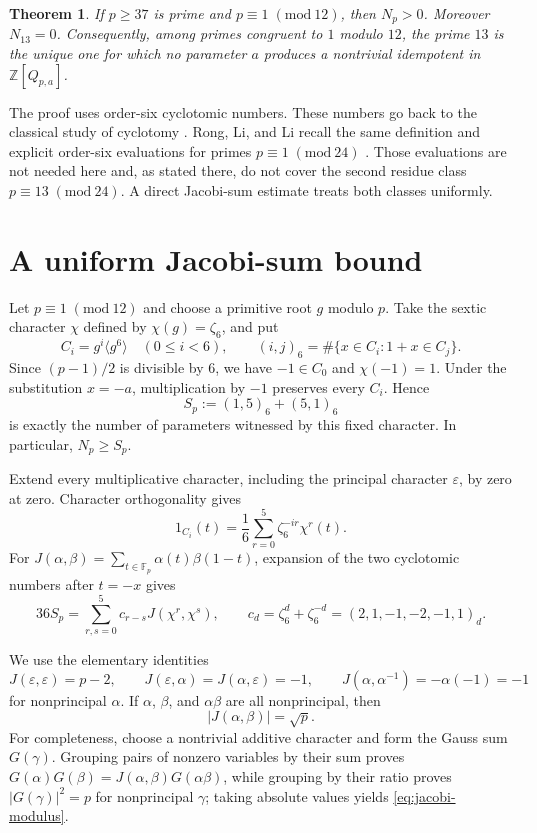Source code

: \documentclass[11pt]{article}
\newtheorem{theorem}{Theorem}
\newcommand{\Fp}{\mathbb F_p}
\newcommand{\eps}{\varepsilon}
\begin{document}
\begin{theorem}\label{thm:main}
If $p\geq37$ is prime and $p\equiv1\;(\mathrm{mod}\ 12)$, then $N_p>0$.
Moreover $N_{13}=0$.  Consequently, among primes congruent to $1$ modulo
$12$, the prime $13$ is the unique one for which no parameter $a$ produces a
nontrivial idempotent in $\mathbb Z[Q_{p,a}]$.
\end{theorem}

The proof uses order-six cyclotomic numbers.  These numbers go back to the
classical study of cyclotomy \cite{Dickson1935}.  Rong, Li, and Li recall the
same definition and explicit order-six evaluations for primes
$p\equiv1\;(\mathrm{mod}\ 24)$ \cite[Section~2]{RongLiLi2023}.  Those evaluations are
not needed here and, as stated there, do not cover the second residue class
$p\equiv13\;(\mathrm{mod}\ 24)$.  A direct Jacobi-sum estimate treats both classes
uniformly.

\section{A uniform Jacobi-sum bound}

Let $p\equiv1\;(\mathrm{mod}\ 12)$ and choose a primitive root $g$ modulo $p$.
Take the sextic character $\chi$ defined by $\chi(g)=\zeta_6$, and put
\[
 C_i=g^i\langle g^6\rangle\quad(0\leq i<6),\qquad
 (i,j)_6=\#\{x\in C_i:1+x\in C_j\}.
\]
Since $(p-1)/2$ is divisible by $6$, we have $-1\in C_0$ and
$\chi(-1)=1$.  Under the substitution $x=-a$, multiplication by $-1$
preserves every $C_i$.  Hence
\[
 S_p:=(1,5)_6+(5,1)_6
\]
is exactly the number of parameters witnessed by this fixed character.  In
particular, $N_p\geq S_p$.

Extend every multiplicative character, including the principal character
$\eps$, by zero at zero.  Character orthogonality gives
\[
 1_{C_i}(t)=\frac16\sum_{r=0}^{5}\zeta_6^{-ir}\chi^r(t).
\]
For $J(\alpha,\beta)=\sum_{t\in\Fp}\alpha(t)\beta(1-t)$, expansion of the
two cyclotomic numbers after $t=-x$ gives
\begin{equation}\label{eq:expansion}
 36S_p=\sum_{r,s=0}^{5}c_{r-s}J(\chi^r,\chi^s),
 \qquad
 c_d=\zeta_6^d+\zeta_6^{-d}=(2,1,-1,-2,-1,1)_d.
\end{equation}

We use the elementary identities
\[
 J(\eps,\eps)=p-2,\qquad
 J(\eps,\alpha)=J(\alpha,\eps)=-1,\qquad
 J(\alpha,\alpha^{-1})=-\alpha(-1)=-1
\]
for nonprincipal $\alpha$.  If $\alpha$, $\beta$, and $\alpha\beta$ are all
nonprincipal, then
\begin{equation}\label{eq:jacobi-modulus}
 |J(\alpha,\beta)|=\sqrt p.
\end{equation}
For completeness, choose a nontrivial additive character and form the Gauss
sum $G(\gamma)$.  Grouping pairs of nonzero variables by their sum proves
$G(\alpha)G(\beta)=J(\alpha,\beta)G(\alpha\beta)$, while grouping by their
ratio proves $|G(\gamma)|^2=p$ for nonprincipal $\gamma$; taking absolute
values yields \eqref{eq:jacobi-modulus}.
\end{document}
————
What is needed:
Repeat every record precisely. Any picture among them stays out of the copy.

Answer to the exercise:
Source code

: \documentclass[11pt]{article}
\newtheorem{theorem}{Theorem}
\newcommand{\Fp}{\mathbb F_p}
\newcommand{\eps}{\varepsilon}
\begin{document}
\begin{theorem}\label{thm:main}
If $p\geq37$ is prime and $p\equiv1\;(\mathrm{mod}\ 12)$, then $N_p>0$.
Moreover $N_{13}=0$.  Consequently, among primes congruent to $1$ modulo
$12$, the prime $13$ is the unique one for which no parameter $a$ produces a
nontrivial idempotent in $\mathbb Z[Q_{p,a}]$.
\end{theorem}

The proof uses order-six cyclotomic numbers.  These numbers go back to the
classical study of cyclotomy \cite{Dickson1935}.  Rong, Li, and Li recall the
same definition and explicit order-six evaluations for primes
$p\equiv1\;(\mathrm{mod}\ 24)$ \cite[Section~2]{RongLiLi2023}.  Those evaluations are
not needed here and, as stated there, do not cover the second residue class
$p\equiv13\;(\mathrm{mod}\ 24)$.  A direct Jacobi-sum estimate treats both classes
uniformly.

\section{A uniform Jacobi-sum bound}

Let $p\equiv1\;(\mathrm{mod}\ 12)$ and choose a primitive root $g$ modulo $p$.
Take the sextic character $\chi$ defined by $\chi(g)=\zeta_6$, and put
\[
 C_i=g^i\langle g^6\rangle\quad(0\leq i<6),\qquad
 (i,j)_6=\#\{x\in C_i:1+x\in C_j\}.
\]
Since $(p-1)/2$ is divisible by $6$, we have $-1\in C_0$ and
$\chi(-1)=1$.  Under the substitution $x=-a$, multiplication by $-1$
preserves every $C_i$.  Hence
\[
 S_p:=(1,5)_6+(5,1)_6
\]
is exactly the number of parameters witnessed by this fixed character.  In
particular, $N_p\geq S_p$.

Extend every multiplicative character, including the principal character
$\eps$, by zero at zero.  Character orthogonality gives
\[
 1_{C_i}(t)=\frac16\sum_{r=0}^{5}\zeta_6^{-ir}\chi^r(t).
\]
For $J(\alpha,\beta)=\sum_{t\in\Fp}\alpha(t)\beta(1-t)$, expansion of the
two cyclotomic numbers after $t=-x$ gives
\begin{equation}\label{eq:expansion}
 36S_p=\sum_{r,s=0}^{5}c_{r-s}J(\chi^r,\chi^s),
 \qquad
 c_d=\zeta_6^d+\zeta_6^{-d}=(2,1,-1,-2,-1,1)_d.
\end{equation}

We use the elementary identities
\[
 J(\eps,\eps)=p-2,\qquad
 J(\eps,\alpha)=J(\alpha,\eps)=-1,\qquad
 J(\alpha,\alpha^{-1})=-\alpha(-1)=-1
\]
for nonprincipal $\alpha$.  If $\alpha$, $\beta$, and $\alpha\beta$ are all
nonprincipal, then
\begin{equation}\label{eq:jacobi-modulus}
 |J(\alpha,\beta)|=\sqrt p.
\end{equation}
For completeness, choose a nontrivial additive character and form the Gauss
sum $G(\gamma)$.  Grouping pairs of nonzero variables by their sum proves
$G(\alpha)G(\beta)=J(\alpha,\beta)G(\alpha\beta)$, while grouping by their
ratio proves $|G(\gamma)|^2=p$ for nonprincipal $\gamma$; taking absolute
values yields \eqref{eq:jacobi-modulus}.
\end{document}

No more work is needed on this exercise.